Tracy Hicks, 37, was armed and in uniform when a state trooper cited her around 1:30 p.m. June 8, Arizona Department of Public Safety records show. The results of a blood draw indicated a blood-alcohol content of 0.319, roughly four times the legal limit.
The trooper’s report, obtained by the Star through a public-records request, said Hicks drove department vehicles during her shift, which began at 6 a.m. and was scheduled to end at 3 p.m.
An agent who was in the parking lot told the trooper he saw Hicks driving her pickup through the parking lot and heard a “loud crash and screeching tires” followed by “hearing the tires screech as if the person was trying to get unstuck.”
The agent then saw the pickup had noticeable front-end damage and the right front tire was completely flat.
Hicks was detained on the shoulder of Arizona 85 near milepost 52, about one mile from the Border Patrol station, DPS records show.
Hicks told the trooper she had been drinking wine at home the night before and had not had a drink in the hour before the wreck.
She was taken to the Pima County Sheriff’s Department office in Ajo for sobriety tests and released into the custody of a Border Patrol supervisor, the trooper’s report stated.
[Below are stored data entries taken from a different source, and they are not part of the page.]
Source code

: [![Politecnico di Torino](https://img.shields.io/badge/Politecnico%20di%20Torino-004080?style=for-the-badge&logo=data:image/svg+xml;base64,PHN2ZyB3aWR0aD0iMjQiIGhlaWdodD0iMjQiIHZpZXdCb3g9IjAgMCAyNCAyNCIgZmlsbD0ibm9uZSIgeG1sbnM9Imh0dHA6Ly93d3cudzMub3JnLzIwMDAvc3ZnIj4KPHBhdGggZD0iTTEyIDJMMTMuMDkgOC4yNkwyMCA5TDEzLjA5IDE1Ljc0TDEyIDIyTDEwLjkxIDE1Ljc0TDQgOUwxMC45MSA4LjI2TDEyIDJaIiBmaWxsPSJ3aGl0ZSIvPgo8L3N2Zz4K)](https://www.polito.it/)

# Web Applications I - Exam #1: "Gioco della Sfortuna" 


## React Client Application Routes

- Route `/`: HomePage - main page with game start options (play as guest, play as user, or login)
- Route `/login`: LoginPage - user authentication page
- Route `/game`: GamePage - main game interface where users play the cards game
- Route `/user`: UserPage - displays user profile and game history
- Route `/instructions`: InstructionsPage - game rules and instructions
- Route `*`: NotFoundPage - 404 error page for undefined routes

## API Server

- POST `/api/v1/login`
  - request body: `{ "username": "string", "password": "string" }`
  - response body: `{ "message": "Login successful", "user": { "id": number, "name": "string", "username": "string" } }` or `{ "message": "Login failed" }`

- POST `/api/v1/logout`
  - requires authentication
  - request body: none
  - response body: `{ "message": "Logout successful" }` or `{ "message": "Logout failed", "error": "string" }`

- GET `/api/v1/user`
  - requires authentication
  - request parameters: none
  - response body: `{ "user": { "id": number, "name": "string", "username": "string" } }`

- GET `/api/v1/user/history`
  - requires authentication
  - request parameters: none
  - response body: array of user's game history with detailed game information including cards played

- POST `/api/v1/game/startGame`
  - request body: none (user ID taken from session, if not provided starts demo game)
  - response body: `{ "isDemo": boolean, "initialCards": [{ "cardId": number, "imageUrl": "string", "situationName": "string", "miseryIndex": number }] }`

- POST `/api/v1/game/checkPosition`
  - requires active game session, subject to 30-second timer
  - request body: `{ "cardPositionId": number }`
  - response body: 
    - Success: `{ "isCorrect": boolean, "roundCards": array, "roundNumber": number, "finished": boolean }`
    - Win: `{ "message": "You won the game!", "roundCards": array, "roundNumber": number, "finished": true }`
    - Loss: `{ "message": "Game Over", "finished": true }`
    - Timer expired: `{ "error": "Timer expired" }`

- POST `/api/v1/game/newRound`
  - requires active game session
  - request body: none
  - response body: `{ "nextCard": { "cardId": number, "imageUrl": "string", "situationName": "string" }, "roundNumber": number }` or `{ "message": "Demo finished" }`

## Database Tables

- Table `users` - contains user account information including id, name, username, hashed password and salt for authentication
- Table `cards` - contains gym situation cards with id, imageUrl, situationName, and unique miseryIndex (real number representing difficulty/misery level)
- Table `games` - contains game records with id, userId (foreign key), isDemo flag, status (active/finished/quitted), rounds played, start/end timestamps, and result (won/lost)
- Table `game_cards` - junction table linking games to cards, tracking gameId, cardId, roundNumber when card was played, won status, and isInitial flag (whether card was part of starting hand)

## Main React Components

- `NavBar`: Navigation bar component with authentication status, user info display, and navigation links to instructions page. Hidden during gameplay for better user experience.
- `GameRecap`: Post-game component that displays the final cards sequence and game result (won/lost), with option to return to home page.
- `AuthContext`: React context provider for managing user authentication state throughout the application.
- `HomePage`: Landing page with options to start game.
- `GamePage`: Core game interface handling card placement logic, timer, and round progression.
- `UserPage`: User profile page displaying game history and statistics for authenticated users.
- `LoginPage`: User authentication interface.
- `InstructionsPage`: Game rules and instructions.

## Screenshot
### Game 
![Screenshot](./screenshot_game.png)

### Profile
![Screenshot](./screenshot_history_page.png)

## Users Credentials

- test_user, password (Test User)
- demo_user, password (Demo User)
Hicks was not injured in the wrecks, which caused about $3,800 in damages, DPS records show.
Ajo Justice Court records show Hicks was charged Aug. 18 on extreme DUI, failure to stop after striking an unattended vehicle and criminal damage charges, all of which are misdemeanors.
On June 15, the Pima County Attorney’s Office asked the judge, citing “officer request,” to dismiss a charge for failing to stop after striking a vehicle. The request was granted two days later.
Hicks’ next court appearance is scheduled for Sept. 15. Court documents do not indicate whether she has hired an attorney.
Hicks, who has been an agent since 2003, will remain on “non-enforcement, restricted-duty status” until her court case is adjudicated and an internal review is completed, according to a statement issued by the Border Patrol in response to an inquiry from the Star.
The agency takes seriously any allegation of misconduct and holds agents to high standards, the statement said. The Tucson Sector Border Patrol will cooperate fully with any investigations related to the June 8 incident.
The statement did not address questions from the Star about the circumstances of the alleged DUI.
In 2013, then-Border Patrol Chief Michael Fisher launched a project to reduce the number of alcohol-related arrests of agents, which came to two arrests each week. At the time, Tucson Sector Chief Manuel Padilla told the Star the sector saw 10 such arrests in fiscal year 2013 and 22 in fiscal year 2012.